REQUIRED WORK
Transcribe this listing exactly; omit the pictures.
################
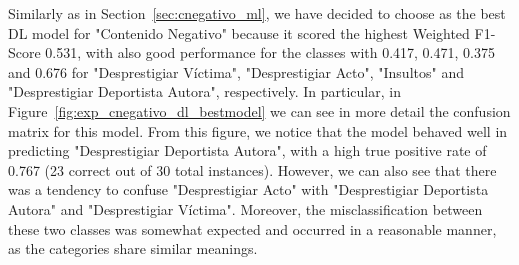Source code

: %            
%            


Similarly as in Section~\ref{sec:cnegativo_ml}, we have decided to choose \textbf{\cnegtcbeto} as the best DL model for "Contenido Negativo" because it scored the highest Weighted F1-Score 0.531, with also good performance for the classes with 0.417, 0.471, 0.375 and 0.676 for "Desprestigiar Víctima", "Desprestigiar Acto", "Insultos" and "Desprestigiar Deportista Autora", respectively. In particular, in Figure~\ref{fig:exp_cnegativo_dl_bestmodel} we can see in more detail the confusion matrix for this model. From this figure, we notice that the model behaved well in predicting "Desprestigiar Deportista Autora", with a high true positive rate of 0.767 (23 correct out of 30 total instances). However, we can also see that there was a tendency to confuse "Desprestigiar Acto" with "Desprestigiar Deportista Autora" and "Desprestigiar Víctima". Moreover, the misclassification between these two classes was somewhat expected and occurred in a reasonable manner, as the categories share similar meanings.

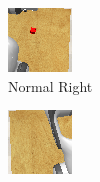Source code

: \begin{figure}[htpb]
\begin{subfigure}{0.2\linewidth}
    \includegraphics[width=\linewidth]{assets/depth-interfacing/normal-r_rgb.png}
    \caption{Normal Right}\label{subfig:normal-r-shoulder}
  \end{subfigure}
  \begin{subfigure}{0.2\linewidth}
    \centering
    \includegraphics[width=\linewidth]{assets/depth-interfacing/smaller-l_rgb.png}

\end{subfigure}
\end{figure}
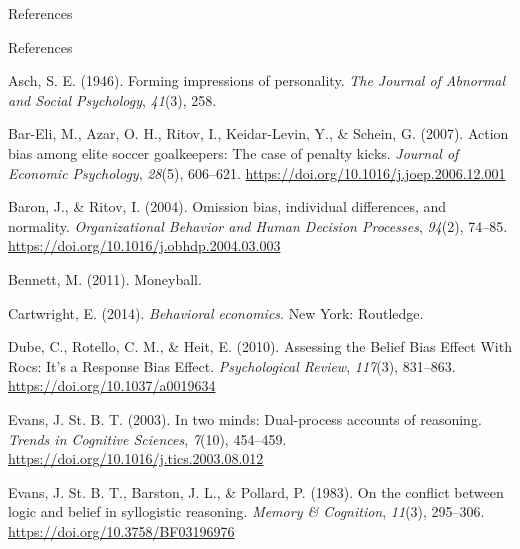 \documentclass[
  ignorenonframetext,
]{beamer}
\newlength{\cslhangindent}
\newlength{\cslentryspacingunit} %
\newenvironment{CSLReferences}[2] %
 {%
  \setlength{\parindent}{0pt}
  \ifodd #1
  \let\oldpar\par
  \def\par{\hangindent=\cslhangindent\oldpar}
  \fi
  \setlength{\parskip}{#2\cslentryspacingunit}
 }%
 {}
\begin{document}
\begin{frame}{References}
\protect\hypertarget{references-1}{}
\end{frame}

\begin{frame}{References}
\protect\hypertarget{references-2}{}
\noindent \vspace{-2em} \setlength{\parindent}{-0.5in}
\setlength{\leftskip}{0.5in} \setlength{\parskip}{7.5pt}

\hypertarget{refs}{}
\begin{CSLReferences}{1}{0}
\leavevmode{}%
Asch, S. E. (1946). Forming impressions of personality. \emph{The
Journal of Abnormal and Social Psychology}, \emph{41}(3), 258.

\leavevmode{}%
Bar-Eli, M., Azar, O. H., Ritov, I., Keidar-Levin, Y., \& Schein, G.
(2007). Action bias among elite soccer goalkeepers: {The} case of
penalty kicks. \emph{Journal of Economic Psychology}, \emph{28}(5),
606--621. \url{https://doi.org/10.1016/j.joep.2006.12.001}

\leavevmode{}%
Baron, J., \& Ritov, I. (2004). Omission bias, individual differences,
and normality. \emph{Organizational Behavior and Human Decision
Processes}, \emph{94}(2), 74--85.
\url{https://doi.org/10.1016/j.obhdp.2004.03.003}

\leavevmode{}%
Bennett, M. (2011). Moneyball.

\leavevmode{}%
Cartwright, E. (2014). \emph{Behavioral economics}. {New York}:
{Routledge}.

\leavevmode{}%
Dube, C., Rotello, C. M., \& Heit, E. (2010). Assessing the {Belief Bias
Effect With Rocs}: {It}'s a {Response Bias Effect}. \emph{Psychological
Review}, \emph{117}(3), 831--863. \url{https://doi.org/10.1037/a0019634}

\leavevmode{}%
Evans, J. St. B. T. (2003). In two minds: Dual-process accounts of
reasoning. \emph{Trends in Cognitive Sciences}, \emph{7}(10), 454--459.
\url{https://doi.org/10.1016/j.tics.2003.08.012}

\leavevmode{}%
Evans, J. St. B. T., Barston, J. L., \& Pollard, P. (1983). On the
conflict between logic and belief in syllogistic reasoning. \emph{Memory
\& Cognition}, \emph{11}(3), 295--306.
\url{https://doi.org/10.3758/BF03196976}


\end{CSLReferences}
\end{frame}
\end{document}
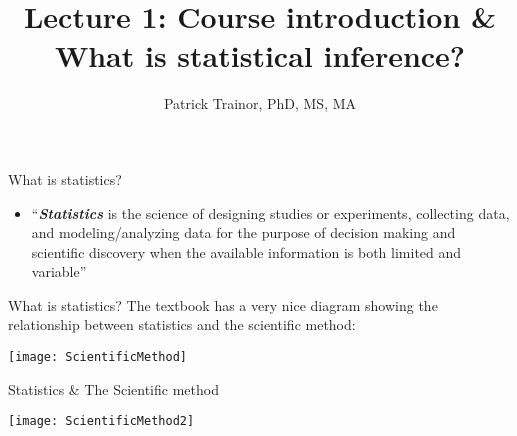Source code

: \documentclass[xcolor=dvipsnames]{beamer}
\title[Lecture 1]{Lecture 1: Course introduction \& What is statistical inference?}
\author[Patrick Trainor]{Patrick Trainor, PhD, MS, MA}
\institute[NMSU]{New Mexico State University}
\date{}
\begin{document}
	
\begin{frame}
    \maketitle
\end{frame}

\begin{frame}{What is statistics?}
	\begin{itemize}
		\item ``\textbf{\textit{Statistics}} is the science of designing studies or experiments, collecting data, and modeling/analyzing data for the purpose of decision making and scientific discovery when the available information is both limited and variable''
	\end{itemize}
\end{frame}

\begin{frame}{What is statistics?}
	\vspace{-12pt}
	The textbook has a very nice diagram showing the relationship between statistics and the scientific method: \vspace{5pt}
	
	\begin{center}
		\texttt{[image: ScientificMethod]}
	\end{center}
\end{frame}

\begin{frame}{Statistics \& The Scientific method}
	\vspace{-12pt}
	\begin{center}
		\texttt{[image: ScientificMethod2]}
	\end{center}
\end{frame}
\end{document}
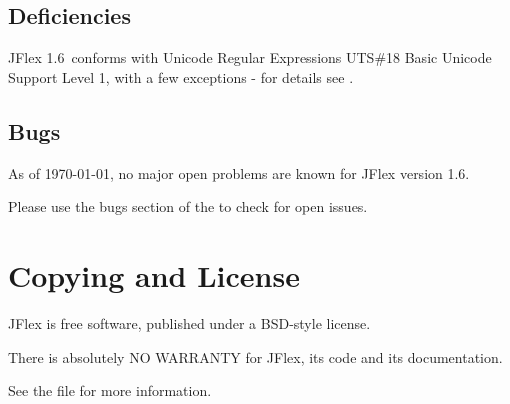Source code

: \documentclass[11pt]{scrartcl}
\newcommand{\ver}{1.6}
\begin{document}
\subsection{Deficiencies}
JFlex \ver\ conforms with Unicode Regular Expressions
UTS\#18 \cite{unicode_rep} Basic Unicode Support Level 1, with
a few exceptions - for details see 
.

\subsection{Bugs}
As of {\today}, no major open problems are known for JFlex version \ver. 

Please use the bugs section of the
to check for open issues.
 

\section{Copying and License}\label{Copyright}
JFlex is free software, published under a BSD-style license.

There is absolutely NO WARRANTY for JFlex, its code and its documentation.

See the file  for more
information.
\end{document}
################
ANSWER SECTION
Source code

: %            
%            


Similarly as in Section~\ref{sec:cnegativo_ml}, we have decided to choose \textbf{\cnegtcbeto} as the best DL model for "Contenido Negativo" because it scored the highest Weighted F1-Score 0.531, with also good performance for the classes with 0.417, 0.471, 0.375 and 0.676 for "Desprestigiar Víctima", "Desprestigiar Acto", "Insultos" and "Desprestigiar Deportista Autora", respectively. In particular, in Figure~\ref{fig:exp_cnegativo_dl_bestmodel} we can see in more detail the confusion matrix for this model. From this figure, we notice that the model behaved well in predicting "Desprestigiar Deportista Autora", with a high true positive rate of 0.767 (23 correct out of 30 total instances). However, we can also see that there was a tendency to confuse "Desprestigiar Acto" with "Desprestigiar Deportista Autora" and "Desprestigiar Víctima". Moreover, the misclassification between these two classes was somewhat expected and occurred in a reasonable manner, as the categories share similar meanings.

Source code

: \begin{figure}[htpb]
\begin{subfigure}{0.2\linewidth}
    \includegraphics[width=\linewidth]{assets/depth-interfacing/normal-r_rgb.png}
    \caption{Normal Right}\label{subfig:normal-r-shoulder}
  \end{subfigure}
  \begin{subfigure}{0.2\linewidth}
    \centering
    \includegraphics[width=\linewidth]{assets/depth-interfacing/smaller-l_rgb.png}

\end{subfigure}
\end{figure}
 \documentclass[
  ignorenonframetext,
]{beamer}
\newlength{\cslhangindent}
\newlength{\cslentryspacingunit} %
\newenvironment{CSLReferences}[2] %
 {%
  \setlength{\parindent}{0pt}
  \ifodd #1
  \let\oldpar\par
  \def\par{\hangindent=\cslhangindent\oldpar}
  \fi
  \setlength{\parskip}{#2\cslentryspacingunit}
 }%
 {}
\begin{document}
\begin{frame}{References}
\protect\hypertarget{references-1}{}
\end{frame}

\begin{frame}{References}
\protect\hypertarget{references-2}{}
\noindent \vspace{-2em} \setlength{\parindent}{-0.5in}
\setlength{\leftskip}{0.5in} \setlength{\parskip}{7.5pt}

\hypertarget{refs}{}
\begin{CSLReferences}{1}{0}
\leavevmode{}%
Asch, S. E. (1946). Forming impressions of personality. \emph{The
Journal of Abnormal and Social Psychology}, \emph{41}(3), 258.

\leavevmode{}%
Bar-Eli, M., Azar, O. H., Ritov, I., Keidar-Levin, Y., \& Schein, G.
(2007). Action bias among elite soccer goalkeepers: {The} case of
penalty kicks. \emph{Journal of Economic Psychology}, \emph{28}(5),
606--621. \url{https://doi.org/10.1016/j.joep.2006.12.001}

\leavevmode{}%
Baron, J., \& Ritov, I. (2004). Omission bias, individual differences,
and normality. \emph{Organizational Behavior and Human Decision
Processes}, \emph{94}(2), 74--85.
\url{https://doi.org/10.1016/j.obhdp.2004.03.003}

\leavevmode{}%
Bennett, M. (2011). Moneyball.

\leavevmode{}%
Cartwright, E. (2014). \emph{Behavioral economics}. {New York}:
{Routledge}.

\leavevmode{}%
Dube, C., Rotello, C. M., \& Heit, E. (2010). Assessing the {Belief Bias
Effect With Rocs}: {It}'s a {Response Bias Effect}. \emph{Psychological
Review}, \emph{117}(3), 831--863. \url{https://doi.org/10.1037/a0019634}

\leavevmode{}%
Evans, J. St. B. T. (2003). In two minds: Dual-process accounts of
reasoning. \emph{Trends in Cognitive Sciences}, \emph{7}(10), 454--459.
\url{https://doi.org/10.1016/j.tics.2003.08.012}

\leavevmode{}%
Evans, J. St. B. T., Barston, J. L., \& Pollard, P. (1983). On the
conflict between logic and belief in syllogistic reasoning. \emph{Memory
\& Cognition}, \emph{11}(3), 295--306.
\url{https://doi.org/10.3758/BF03196976}


\end{CSLReferences}
\end{frame}
\end{document}
Source code

: \documentclass[xcolor=dvipsnames]{beamer}
\title[Lecture 1]{Lecture 1: Course introduction \& What is statistical inference?}
\author[Patrick Trainor]{Patrick Trainor, PhD, MS, MA}
\institute[NMSU]{New Mexico State University}
\date{}
\begin{document}
	
\begin{frame}
    \maketitle
\end{frame}

\begin{frame}{What is statistics?}
	\begin{itemize}
		\item ``\textbf{\textit{Statistics}} is the science of designing studies or experiments, collecting data, and modeling/analyzing data for the purpose of decision making and scientific discovery when the available information is both limited and variable''
	\end{itemize}
\end{frame}

\begin{frame}{What is statistics?}
	\vspace{-12pt}
	The textbook has a very nice diagram showing the relationship between statistics and the scientific method: \vspace{5pt}
	
	\begin{center}
		\texttt{[image: ScientificMethod]}
	\end{center}
\end{frame}

\begin{frame}{Statistics \& The Scientific method}
	\vspace{-12pt}
	\begin{center}
		\texttt{[image: ScientificMethod2]}
	\end{center}
\end{frame}
\end{document}
Source code

: \documentclass[11pt]{scrartcl}
\newcommand{\ver}{1.6}
\begin{document}
\subsection{Deficiencies}
JFlex \ver\ conforms with Unicode Regular Expressions
UTS\#18 \cite{unicode_rep} Basic Unicode Support Level 1, with
a few exceptions - for details see 
.

\subsection{Bugs}
As of {\today}, no major open problems are known for JFlex version \ver. 

Please use the bugs section of the
to check for open issues.
 

\section{Copying and License}\label{Copyright}
JFlex is free software, published under a BSD-style license.

There is absolutely NO WARRANTY for JFlex, its code and its documentation.

See the file  for more
information.
\end{document}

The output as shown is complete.